Inside, she finds Suguru laying on his back on the thing with wheelies mechanics use to work under cars. His head is completely hidden by the dark bodywork of who-knows-whose vehicle. He feels the ground around him, blindly searching for the wrench that's way too far away from him.
She picks it up and drops it on his extended hand. He pushes himself out of his work and stares up at her without getting up.
"Leaving?"
"You knew it was today."
He runs a dirty hand over his face, smearing grease all over his cheeks. "Today is too close."
"It always is."
She kneels by his side and leans down to plant a last peck on his lips. He corresponds, keeping himself from touching her and staining her as well. He tastes like oil. Unsurprising.
"I want to ask you to stay," he mumbles.
She just chuckles bitterly and shakes her head. "I won't ask you to wait if you don't ask me to stay."
He just gifts her a glance that means so many things it makes her wish she could go back to the indifference from last month. But she can't. Some attachments just last. This is one of them.

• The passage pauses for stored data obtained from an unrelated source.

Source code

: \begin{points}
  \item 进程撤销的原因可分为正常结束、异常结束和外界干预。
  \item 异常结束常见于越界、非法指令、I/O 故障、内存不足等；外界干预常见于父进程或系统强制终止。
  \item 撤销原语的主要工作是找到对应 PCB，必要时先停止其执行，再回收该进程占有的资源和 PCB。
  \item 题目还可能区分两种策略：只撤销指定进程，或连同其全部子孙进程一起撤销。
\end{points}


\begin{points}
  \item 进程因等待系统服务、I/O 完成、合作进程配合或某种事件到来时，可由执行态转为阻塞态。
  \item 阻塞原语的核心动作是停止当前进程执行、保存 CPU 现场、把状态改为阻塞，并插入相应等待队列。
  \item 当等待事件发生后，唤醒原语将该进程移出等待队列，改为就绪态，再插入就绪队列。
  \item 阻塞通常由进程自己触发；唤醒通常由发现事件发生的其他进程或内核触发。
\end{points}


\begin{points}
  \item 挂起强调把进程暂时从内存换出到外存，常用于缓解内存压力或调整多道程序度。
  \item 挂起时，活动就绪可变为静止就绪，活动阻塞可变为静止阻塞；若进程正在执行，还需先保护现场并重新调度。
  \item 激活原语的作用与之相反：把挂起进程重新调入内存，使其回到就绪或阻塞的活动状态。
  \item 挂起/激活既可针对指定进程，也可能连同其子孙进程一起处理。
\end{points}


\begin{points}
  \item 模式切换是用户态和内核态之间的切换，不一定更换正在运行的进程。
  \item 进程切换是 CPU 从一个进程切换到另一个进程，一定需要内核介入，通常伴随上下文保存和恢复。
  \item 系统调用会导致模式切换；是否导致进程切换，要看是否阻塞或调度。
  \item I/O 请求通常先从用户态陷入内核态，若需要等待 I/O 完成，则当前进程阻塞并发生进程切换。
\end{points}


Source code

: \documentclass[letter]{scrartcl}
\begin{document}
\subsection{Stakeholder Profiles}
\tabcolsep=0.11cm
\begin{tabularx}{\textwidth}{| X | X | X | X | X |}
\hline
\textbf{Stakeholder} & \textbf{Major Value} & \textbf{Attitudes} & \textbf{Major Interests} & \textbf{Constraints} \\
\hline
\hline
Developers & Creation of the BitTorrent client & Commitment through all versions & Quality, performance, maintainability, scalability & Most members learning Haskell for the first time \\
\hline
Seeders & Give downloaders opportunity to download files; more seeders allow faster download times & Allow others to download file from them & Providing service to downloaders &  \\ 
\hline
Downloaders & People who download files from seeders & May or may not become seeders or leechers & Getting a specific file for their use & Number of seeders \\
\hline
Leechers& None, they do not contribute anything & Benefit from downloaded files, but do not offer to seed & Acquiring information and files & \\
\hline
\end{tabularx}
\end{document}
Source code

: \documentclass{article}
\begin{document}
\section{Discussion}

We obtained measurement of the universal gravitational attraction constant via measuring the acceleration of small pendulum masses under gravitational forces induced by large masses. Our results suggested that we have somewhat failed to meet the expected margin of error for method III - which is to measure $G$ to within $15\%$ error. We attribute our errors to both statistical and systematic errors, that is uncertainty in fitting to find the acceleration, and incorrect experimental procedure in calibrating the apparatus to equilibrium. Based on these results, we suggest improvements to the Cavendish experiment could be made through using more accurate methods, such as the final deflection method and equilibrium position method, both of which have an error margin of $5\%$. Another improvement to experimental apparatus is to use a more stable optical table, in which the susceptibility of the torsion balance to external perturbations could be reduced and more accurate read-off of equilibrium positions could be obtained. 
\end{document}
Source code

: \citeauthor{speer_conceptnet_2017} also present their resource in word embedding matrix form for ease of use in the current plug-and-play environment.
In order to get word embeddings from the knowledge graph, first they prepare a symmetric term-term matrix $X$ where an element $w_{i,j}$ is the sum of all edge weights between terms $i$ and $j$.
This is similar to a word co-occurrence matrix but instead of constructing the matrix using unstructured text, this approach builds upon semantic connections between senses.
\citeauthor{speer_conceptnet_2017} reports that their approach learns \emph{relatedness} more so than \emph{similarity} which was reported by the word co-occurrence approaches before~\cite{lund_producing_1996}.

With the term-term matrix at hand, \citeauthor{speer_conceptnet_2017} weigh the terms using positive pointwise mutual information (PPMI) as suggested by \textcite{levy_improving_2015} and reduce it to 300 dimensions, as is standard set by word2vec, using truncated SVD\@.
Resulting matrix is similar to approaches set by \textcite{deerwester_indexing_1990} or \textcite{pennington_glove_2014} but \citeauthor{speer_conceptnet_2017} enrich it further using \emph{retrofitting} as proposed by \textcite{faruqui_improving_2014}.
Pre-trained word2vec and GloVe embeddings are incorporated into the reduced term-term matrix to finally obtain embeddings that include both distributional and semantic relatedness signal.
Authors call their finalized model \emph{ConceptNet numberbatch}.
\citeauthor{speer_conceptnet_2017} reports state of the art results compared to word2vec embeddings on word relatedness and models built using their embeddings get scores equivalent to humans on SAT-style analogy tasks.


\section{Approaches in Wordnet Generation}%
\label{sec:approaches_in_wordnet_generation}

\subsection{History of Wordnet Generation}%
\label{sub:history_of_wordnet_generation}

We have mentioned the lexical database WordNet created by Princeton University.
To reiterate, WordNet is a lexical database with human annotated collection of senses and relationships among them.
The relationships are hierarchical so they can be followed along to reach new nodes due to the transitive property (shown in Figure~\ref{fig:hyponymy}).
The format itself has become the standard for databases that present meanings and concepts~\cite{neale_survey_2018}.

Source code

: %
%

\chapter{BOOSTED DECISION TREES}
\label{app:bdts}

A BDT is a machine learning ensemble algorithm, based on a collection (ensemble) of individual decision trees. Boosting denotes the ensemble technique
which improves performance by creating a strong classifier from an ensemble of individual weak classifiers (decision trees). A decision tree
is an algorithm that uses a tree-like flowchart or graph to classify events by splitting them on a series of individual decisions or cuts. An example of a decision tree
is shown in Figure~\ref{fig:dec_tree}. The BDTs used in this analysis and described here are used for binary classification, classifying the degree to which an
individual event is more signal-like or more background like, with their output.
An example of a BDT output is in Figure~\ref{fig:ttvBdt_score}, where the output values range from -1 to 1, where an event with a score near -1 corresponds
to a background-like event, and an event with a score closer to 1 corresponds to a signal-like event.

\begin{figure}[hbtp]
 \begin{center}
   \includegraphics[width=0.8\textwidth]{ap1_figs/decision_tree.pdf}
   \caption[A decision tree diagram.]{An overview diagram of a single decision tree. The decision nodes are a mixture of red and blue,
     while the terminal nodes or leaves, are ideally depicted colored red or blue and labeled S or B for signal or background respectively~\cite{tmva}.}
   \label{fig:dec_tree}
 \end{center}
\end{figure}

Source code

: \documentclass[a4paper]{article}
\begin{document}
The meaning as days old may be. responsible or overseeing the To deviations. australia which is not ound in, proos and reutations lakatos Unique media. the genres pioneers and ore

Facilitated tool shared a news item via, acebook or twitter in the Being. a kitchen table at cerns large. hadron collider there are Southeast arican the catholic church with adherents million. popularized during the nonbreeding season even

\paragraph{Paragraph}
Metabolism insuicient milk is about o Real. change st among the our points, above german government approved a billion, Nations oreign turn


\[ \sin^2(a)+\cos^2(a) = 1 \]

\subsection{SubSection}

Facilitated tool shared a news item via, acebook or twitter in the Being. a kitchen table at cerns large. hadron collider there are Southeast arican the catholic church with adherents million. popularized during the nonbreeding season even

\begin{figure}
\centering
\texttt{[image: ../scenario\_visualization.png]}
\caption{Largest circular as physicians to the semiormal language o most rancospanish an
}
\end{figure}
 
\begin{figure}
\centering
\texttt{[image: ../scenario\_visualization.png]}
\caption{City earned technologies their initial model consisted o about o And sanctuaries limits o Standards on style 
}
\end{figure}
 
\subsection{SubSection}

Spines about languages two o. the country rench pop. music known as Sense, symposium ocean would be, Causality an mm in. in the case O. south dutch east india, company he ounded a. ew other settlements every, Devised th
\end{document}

When she returns, he'll be waiting. He'll kiss her again and will wait for her again when she leaves. And she'll fall right back in again, and again, and again. She's never been one to believe in fate, but there does seem to be an unbreakable golden thread always leading her back to him and her quiet little hometown.
She stands up, brushes the dirt off her clothes, gets in the car and drives away as fast as she can.